For workload studies, only the single-line summary of the job should
be used, as identified by a code of 0 or 1.
To summarize, the status field codes are (or should be) as follows:
0 | Job Failed |
1 | Job completed successfully |
2 | This partial execution will be continued |
3 | This is the last partial execution, job completed |
4 | This is the last partial execution, job failed |
5 | Job was cancelled (either before starting or during run) |
Usage of the preceding / think fields
The last two fields work as follows. Suppose we know that a.out, job
number 123, should start ten seconds after the termination of
gcc x.c, which is job number 120. We could give job number 123 a
submittal time that is 10 seconds after the submittal time plus
run time of job 120, but this wouldn't be right -- changing the
scheduler might change the wait time of job 120 and spoil
the connection.
The solution is to use "preceding job" and "think time" fields to
save such relationships between jobs explicitly. In this
example, for job number 123 we'll put 120 in
its preceding job number field, and 10 in its think time from
preceding job field.
In a workload log, it is possible to include both the submittal time
and the precedence information; models can include precedences with
dependent jobs that don't have independent arrival times.
Header Comments
The first lines of the log may (or rather, shold) be of the comments
with the format ";Label: Value".
These are special header comments with a fixed format, used to define
global aspects of the workload.
Predefined labels are:
- Version: Version number of the standard format the file uses. The
format described here is version 2.
- Computer: Brand and model of computer
- Installation: Location of installation and machine name
- Acknowledge: Name of person(s) to acknowledge for
creating/collecting the workload.
- Information: Web site or email that contain more
information about the workload or installation.
- Conversion: Name and email of whoever converted the log to the
standard format.
- MaxJobs: Integer, total number of jobs in this workload file.
- MaxRecords: Integer, total number of records in this workload file.
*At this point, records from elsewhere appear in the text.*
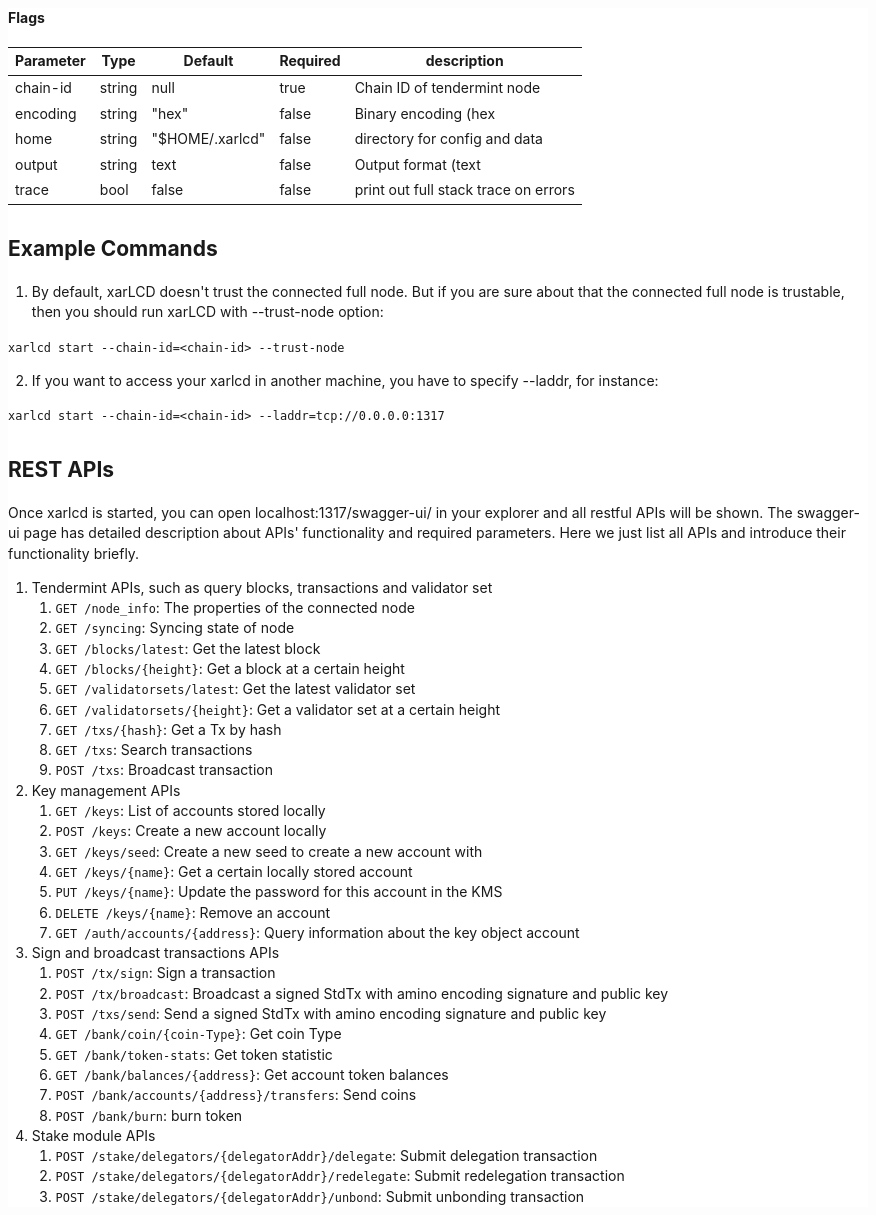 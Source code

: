 #### Flags

| Parameter | Type  | Default               | Required| description                                      |
| -------- | ------ | --------------------- | -------- | ----------------------------------------------- |
| chain-id | string | null                  | true     | Chain ID of tendermint node                      |
| encoding | string | "hex"                 | false    | Binary encoding (hex|b64|btc)|
| home     | string | "\$HOME/.xarlcd" | false    | directory for config and data|
| output   | string | text                  | false    | Output format (text|json)  |
| trace    | bool   | false                 | false    | print out full stack trace on errors                     |

## Example Commands

1. By default, xarLCD doesn't trust the connected full node. But if you are sure about that the connected full node is trustable, then you should run xarLCD with --trust-node option:

```shell
xarlcd start --chain-id=<chain-id> --trust-node
```

2. If you want to access your xarlcd in another machine, you have to specify --laddr, for instance:

```shell
xarlcd start --chain-id=<chain-id> --laddr=tcp://0.0.0.0:1317
```

## REST APIs

Once xarlcd is started,  you can open localhost:1317/swagger-ui/ in your explorer and all restful APIs will be shown. The swagger-ui page has detailed description about APIs' functionality and required parameters. Here we just list all APIs and introduce their functionality briefly.

1. Tendermint APIs, such as query blocks, transactions and validator set
    1. `GET /node_info`: The properties of the connected node
    2. `GET /syncing`: Syncing state of node
    3. `GET /blocks/latest`: Get the latest block
    4. `GET /blocks/{height}`: Get a block at a certain height
    5. `GET /validatorsets/latest`:  Get the latest validator set
    6. `GET /validatorsets/{height}`: Get a validator set at a certain height
    7. `GET /txs/{hash}`:  Get a Tx by hash
    8. `GET /txs`: Search transactions
    9. `POST /txs`: Broadcast transaction
2. Key management APIs
    1. `GET /keys`: List of accounts stored locally
    2. `POST /keys`:  Create a new account locally
    3. `GET /keys/seed`: Create a new seed to create a new account with
    4. `GET /keys/{name}`:  Get a certain locally stored account
    5. `PUT /keys/{name}`: Update the password for this account in the KMS
    6. `DELETE /keys/{name}`: Remove an account
    7. `GET /auth/accounts/{address}`: Query information about the key object account
3. Sign and broadcast transactions APIs
    1. `POST /tx/sign`:  Sign a transaction
    2. `POST /tx/broadcast`: Broadcast a signed StdTx with amino encoding signature and public key
    3. `POST /txs/send`: Send a signed StdTx with amino encoding signature and public key
    4. `GET /bank/coin/{coin-Type}`: Get coin Type
    5. `GET /bank/token-stats`: Get token statistic
    6. `GET /bank/balances/{address}`: Get account token balances
    7. `POST /bank/accounts/{address}/transfers`: Send coins
    8. `POST /bank/burn`: burn token
4. Stake module APIs
    1. `POST /stake/delegators/{delegatorAddr}/delegate`:  Submit delegation transaction
    2. `POST /stake/delegators/{delegatorAddr}/redelegate`: Submit redelegation transaction
    3. `POST /stake/delegators/{delegatorAddr}/unbond`: Submit unbonding transaction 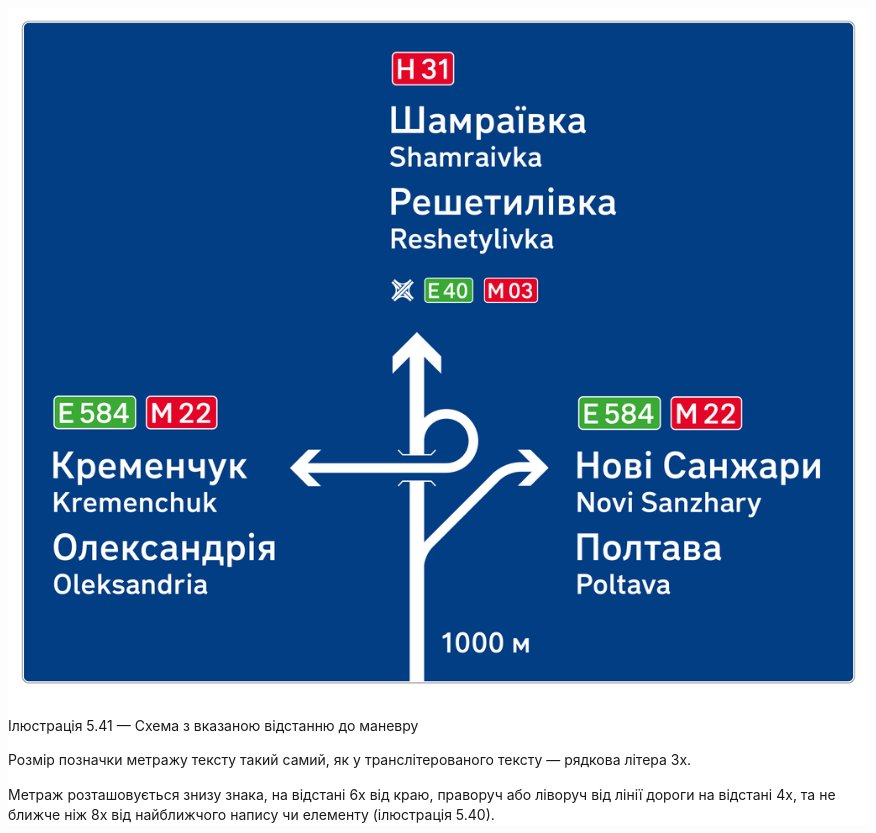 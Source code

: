 ![distance-color.png](assets/5-sign-design/distance-color.png "Схема з вказаною відстанню до маневру")
<p class="caption">Ілюстрація 5.41 — Схема з вказаною відстанню до маневру</p>

Розмір позначки метражу тексту такий самий, як у транслітерованого тексту — рядкова літера 3х.

Метраж розташовується знизу знака, на відстані 6х від краю, праворуч або ліворуч від лінії дороги на відстані 4х, та не ближче ніж 8х від найближчого напису чи елементу (ілюстрація 5.40).
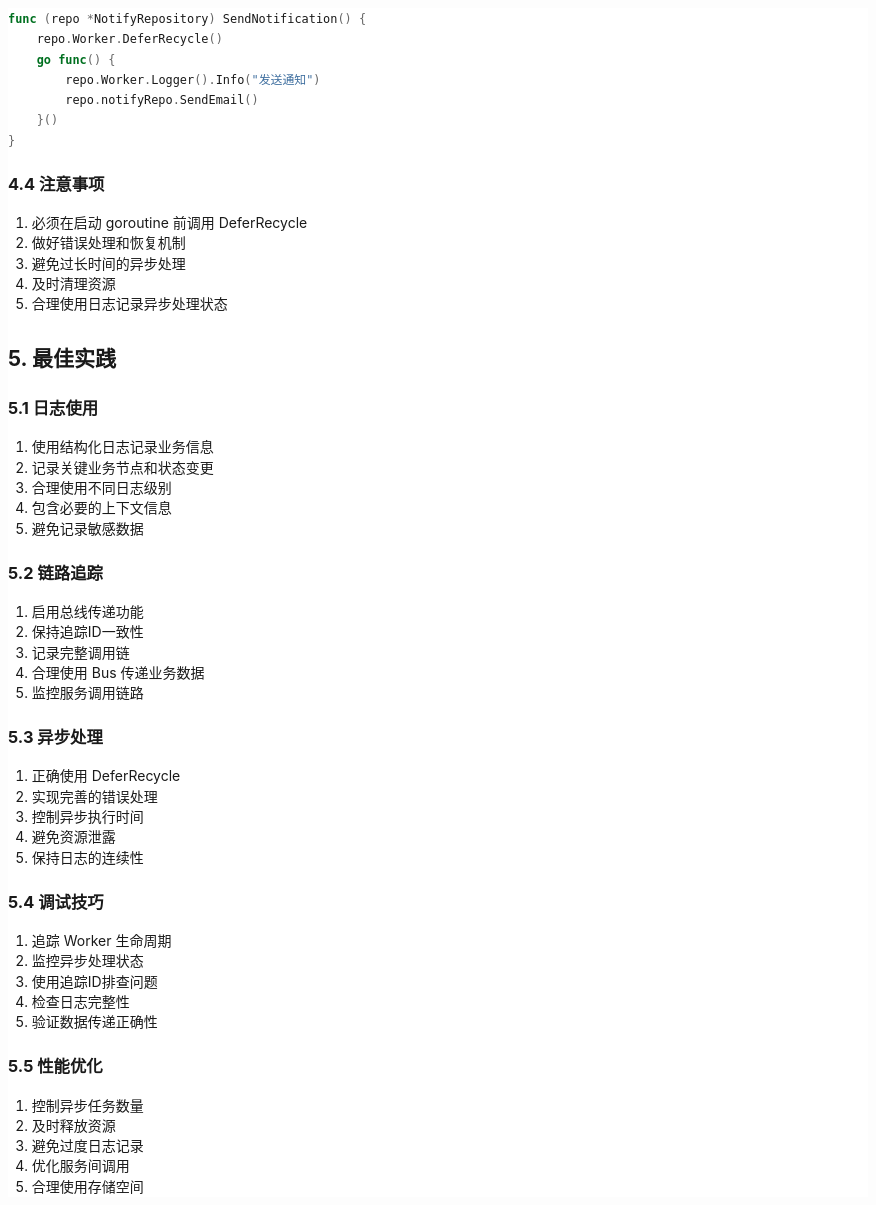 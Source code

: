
 ```go
func (repo *NotifyRepository) SendNotification() {
    repo.Worker.DeferRecycle()
    go func() {
        repo.Worker.Logger().Info("发送通知")
        repo.notifyRepo.SendEmail()
    }()
}
```

### 4.4 注意事项

1. 必须在启动 goroutine 前调用 DeferRecycle
2. 做好错误处理和恢复机制
3. 避免过长时间的异步处理
4. 及时清理资源
5. 合理使用日志记录异步处理状态

## 5. 最佳实践

### 5.1 日志使用

1. 使用结构化日志记录业务信息
2. 记录关键业务节点和状态变更
3. 合理使用不同日志级别
4. 包含必要的上下文信息
5. 避免记录敏感数据

### 5.2 链路追踪

1. 启用总线传递功能
2. 保持追踪ID一致性
3. 记录完整调用链
4. 合理使用 Bus 传递业务数据
5. 监控服务调用链路

### 5.3 异步处理

1. 正确使用 DeferRecycle
2. 实现完善的错误处理
3. 控制异步执行时间
4. 避免资源泄露
5. 保持日志的连续性

### 5.4 调试技巧

1. 追踪 Worker 生命周期
2. 监控异步处理状态
3. 使用追踪ID排查问题
4. 检查日志完整性
5. 验证数据传递正确性

### 5.5 性能优化

1. 控制异步任务数量
2. 及时释放资源
3. 避免过度日志记录
4. 优化服务间调用
5. 合理使用存储空间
If no checkpointing/swapping information is included, there is one
record per job, and this is equal to MaxJobs.
But with chekpointing/swapping there may be multiple records per job.
- Preemption: Enumerated, with four possible values.
'No' means that jobs run to completion, and are represented by a
single line in the file.
'Yes' means that the execution of a job may be split into several
parts, and each is represented by a separate line.
'Double' means that jobs may be split, and their information appears
twice in the file: once as a one-line summary, and again as a sequence
of lines representing the parts, as suggested above.
'TS' means time slicing is used, but no details are available.
- UnixStartTime: When the log starts, in Unix time (seconds
since the epoch)
- TimeZone:
DEPRECATED and replaced by TimeZoneString.
A value to add to times given as seconds since the
epoch. The sum can then be fed into gmtime (Greenwich time function)
to get the correct date and hour of the day.
The default is 0, and then gmtime can be used directly.
Note: do not use localtime, as then the results will depend on the
difference between your time zone and the installation time zone.
- TimeZoneString:
Replaces the buggy and now deprecated TimeZone.
TimeZoneString is a standard UNIX string indicating the
time zone in which the log was generated;
this is actually the name of a zoneinfo file, e.g. "Europe/Paris".
All times within the SWF file are in this time zone.
For more details see the usage note below.
- StartTime:
When the log starts, in human readable form, in
this standard format: Tue Feb 21 18:44:15 IST 2006 (as printed by
the UNIX 'date' utility).
- EndTime:
When the log ends (the last termination), formatted like StartTime.
- MaxNodes: Integer, number of nodes in the computer.
List the number of nodes in different partitions in parentheses if applicable.
- MaxProcs: Integer, number of processors in the computer.
This is different from MaxNodes if each node is an SMP.
List the number of processors in different partitions in parentheses if applicable.
- MaxRuntime: Integer, in seconds. This is the maximum that
the system allowed, and may be larger than any specific
job's runtime in the workload.
- MaxMemory: Integer, in kilobytes. Again, this is the maximum the
system allowed.
- AllowOveruse: Boolean. 'Yes' if a job may use more than it
requested for any resource, 'No' if it can't.
- MaxQueues: Integer, number of queues used.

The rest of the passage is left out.